I know what you’re thinking — don’t tell Motorola. They think they solved that problem for us back in 2010, those crazy kids. They even used as a “case study” in a glossy brochure, under the headline: “The Role Model For Sustainable Rural Broadband: The Province of Nova Scotia Implements a Pioneering Business Model for Delivering High-Speed Internet to Rural and Remote Locations.”

See for yourself:



Here’s what the wonderfully named Nancy Flam, director of the rural broadband initiative which began in 2007 and “ended” in 2010, had to say about it:

“We now have 100 percent coverage in the province,” says Flam. “The system consists of more than 400 structures and is delivering 1.5 Mbps throughput to subscribers at a cost that’s comparable to our urban areas.”

Okay, so, it’s clearly not Motorola’s fault 1.5Mbps (megabytes per second) no longer meets the definition of “broadband” internet. (If you have any doubts about that, try watching an episode of any “Netflix original” over a 1.5Mbps connection. And while you’re doing that, I’m going to get a law degree.) By way of comparison, the latest goal for fixed broadband speeds set by the Canadian Radio-television and Telecommunications Commission (CRTC) is 50 Mbps download.

But this “case study” was written in 2011, at which point, it would be very clear to a company like Motorola (and a consultant like Flam) that 1.5Mbps internet speeds were nothing to brag about (Netflix launched its streaming service in 2010), so it’s more than passing strange that Motorola should claim that:

…the Nova Scotia rural broadband project is attracting the attention of a large number of jurisdictions across North America and the world. Nancy Flam has spoken at numerous conferences, sharing information on how Nova Scotia has enabled 100 percent rural high-speed coverage in a way that enables sustainable business models.

Flam said her advice to those wishing to emulate Nova Scotia’s shining example included, “make sure your system is scalable so you can look to increasing the bandwidth and incorporate new technology as your system grows.”
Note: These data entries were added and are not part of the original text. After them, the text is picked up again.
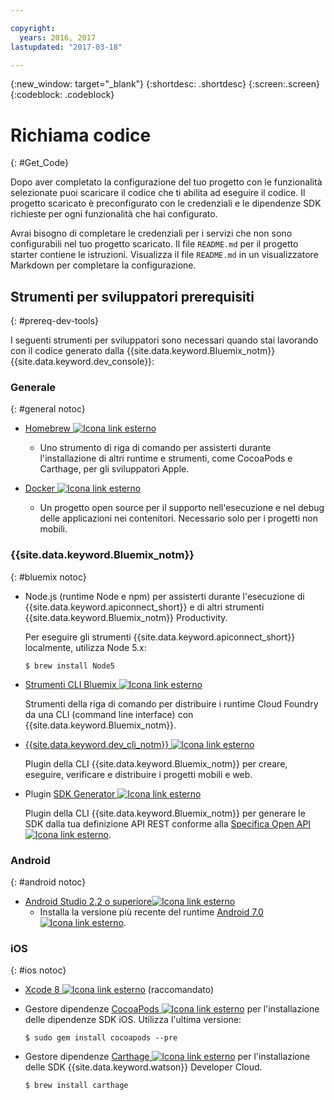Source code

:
 ```yaml
---

copyright:
  years: 2016, 2017
lastupdated: "2017-03-18"

---
```

{:new_window: target="_blank"}
{:shortdesc: .shortdesc}
{:screen:.screen}
{:codeblock: .codeblock}

# Richiama codice
{: #Get_Code}

Dopo aver completato la configurazione del tuo progetto con le funzionalità selezionate puoi scaricare il codice che ti abilita ad eseguire il codice. Il progetto scaricato è preconfigurato con le credenziali e le dipendenze SDK richieste per ogni funzionalità che hai configurato.

Avrai bisogno di completare le credenziali per i servizi che non sono configurabili nel tuo progetto scaricato. Il file `README.md` per il progetto starter contiene le istruzioni. Visualizza il file `README.md` in un visualizzatore Markdown per completare la configurazione.

## Strumenti per sviluppatori prerequisiti
{: #prereq-dev-tools}

I seguenti strumenti per sviluppatori sono necessari quando stai lavorando con il codice generato dalla {{site.data.keyword.Bluemix_notm}} {{site.data.keyword.dev_console}}:


### Generale 
{: #general notoc}

* [Homebrew ![Icona link esterno](../icons/launch-glyph.svg "Icona link esterno")](http://brew.sh/)
	* Uno strumento di riga di comando per assisterti durante l'installazione di altri runtime e strumenti, come CocoaPods e Carthage, per gli sviluppatori Apple.

* [Docker ![Icona link esterno](../icons/launch-glyph.svg "Icona link esterno")](https://www.docker.com/get-docker)
	* Un progetto open source per il supporto nell'esecuzione e nel debug delle applicazioni nei contenitori. Necessario solo per i progetti non mobili.

### {{site.data.keyword.Bluemix_notm}}
{: #bluemix notoc}

* Node.js (runtime Node e npm) per assisterti durante l'esecuzione di {{site.data.keyword.apiconnect_short}} e di altri strumenti {{site.data.keyword.Bluemix_notm}} Productivity.

	Per eseguire gli strumenti {{site.data.keyword.apiconnect_short}} localmente, utilizza Node 5.x:
	
	```
	$ brew install Node5
	```

* [Strumenti CLI Bluemix ![Icona link esterno](../icons/launch-glyph.svg "Icona link esterno")](http://clis.ng.bluemix.net/ui/home.html) 

   Strumenti della riga di comando per distribuire i runtime Cloud Foundry da una CLI (command line interface) con {{site.data.keyword.Bluemix_notm}}.  

* [{{site.data.keyword.dev_cli_notm}} ![Icona link esterno](../icons/launch-glyph.svg "Icona link esterno")](dev_cli.html)

	Plugin della CLI {{site.data.keyword.Bluemix_notm}} per creare, eseguire, verificare e distribuire i progetti mobili e web.
	
* Plugin [SDK Generator ![Icona link esterno](../icons/launch-glyph.svg "Icona link esterno")](sdk_cli.html)

	Plugin della CLI {{site.data.keyword.Bluemix_notm}} per generare le SDK dalla tua definizione API REST conforme alla [Specifica Open API ![Icona link esterno](../icons/launch-glyph.svg "Icona link esterno")](https://www.openapis.org/).

### Android
{: #android notoc}

* [Android Studio 2.2 o superiore![Icona link esterno](../icons/launch-glyph.svg "Icona link esterno")](https://developer.android.com/studio)
	* Installa la versione più recente del runtime [Android 7.0 ![Icona link esterno](../icons/launch-glyph.svg "Icona link esterno")](https://www.android.com/versions/nougat-7-0/).

### iOS
{: #ios notoc}

* [Xcode 8 ![Icona link esterno](../icons/launch-glyph.svg "Icona link esterno")](https://developer.apple.com/xcode/) (raccomandato)

<!-- * Install the latest [iOS 10 ![External link icon](../icons/launch-glyph.svg "External link icon")](http://www.apple.com/ios/ios-10/) runtime.
-->
* Gestore dipendenze [CocoaPods ![Icona link esterno](../icons/launch-glyph.svg "Icona link esterno")](https://cocoapods.org/) per l'installazione delle dipendenze SDK iOS. Utilizza l'ultima versione:

	```
	$ sudo gem install cocoapods --pre
	```
* Gestore dipendenze [Carthage ![Icona link esterno](../icons/launch-glyph.svg "Icona link esterno")](https://github.com/Carthage/Carthage) per l'installazione delle SDK {{site.data.keyword.watson}} Developer Cloud.

	```
	$ brew install carthage
	```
By 2016, however, Ernst & Young (EY), in a report commissioned by the province (Review of Alternatives for Rural High Speed Internet), was still stating that “99% of Nova Scotians” had access to the internet at speeds of “at least” 1.5Mbps. (Although its “consultation with community groups and review [sic] social media sites suggests that numerous service issues exist and are being reported.” Those issues included “difficulty establishing internet connections with existing provider services,” “extremely slow download speeds relative to advertised speeds” and “unreliable internet connections.”)

And in 2018, Glace Bay MLA and Business Minister Geoff MacLellan could tell CBC Information Morning Cape Breton host Steve Sutherland that “72,000 homes across the province don’t have access to broadband.”

When Sutherland asked MacLellan how he would characterize the “initial attempt” to provide broadband from “tip to tip” in Nova Scotia, MacLellan said:

We’re nowhere.



Free market

I was going to see if I could write this whole article without once resorting to the word “neoliberal” but I don’t think it’s possible.

You see, the reason there are gaps in broadband internet service in this province — the reason why urban dwellers like myself have access to fiber op while some rural residents have no-op at all — is down to what the consultants who wrote the “Middle Mile” and “Last Mile” internet strategies for the province call “market failure.”

That is, the return on the investment required to bring broadband internet to the more remote areas of the province doesn’t justify the expense to our private internet service providers (ISPs), so they don’t provide internet service.

To deal with this, the Province of Nova Scotia decided the best thing to do was to subsidize the infrastructure, thereby making it worth the private ISPs’ while to provide service in rural NS.

There was another option — the province could have established  its own ISP. But if we can trust Motorola’s account (which, obviously, we totally can’t, but anyway), that option was dismissed out of hand:

One of the first critical decisions the government made was not to become a service provider itself, electing to support the service providers rather than compete with them. This decision was key to the creation of a sustainable service provider business models.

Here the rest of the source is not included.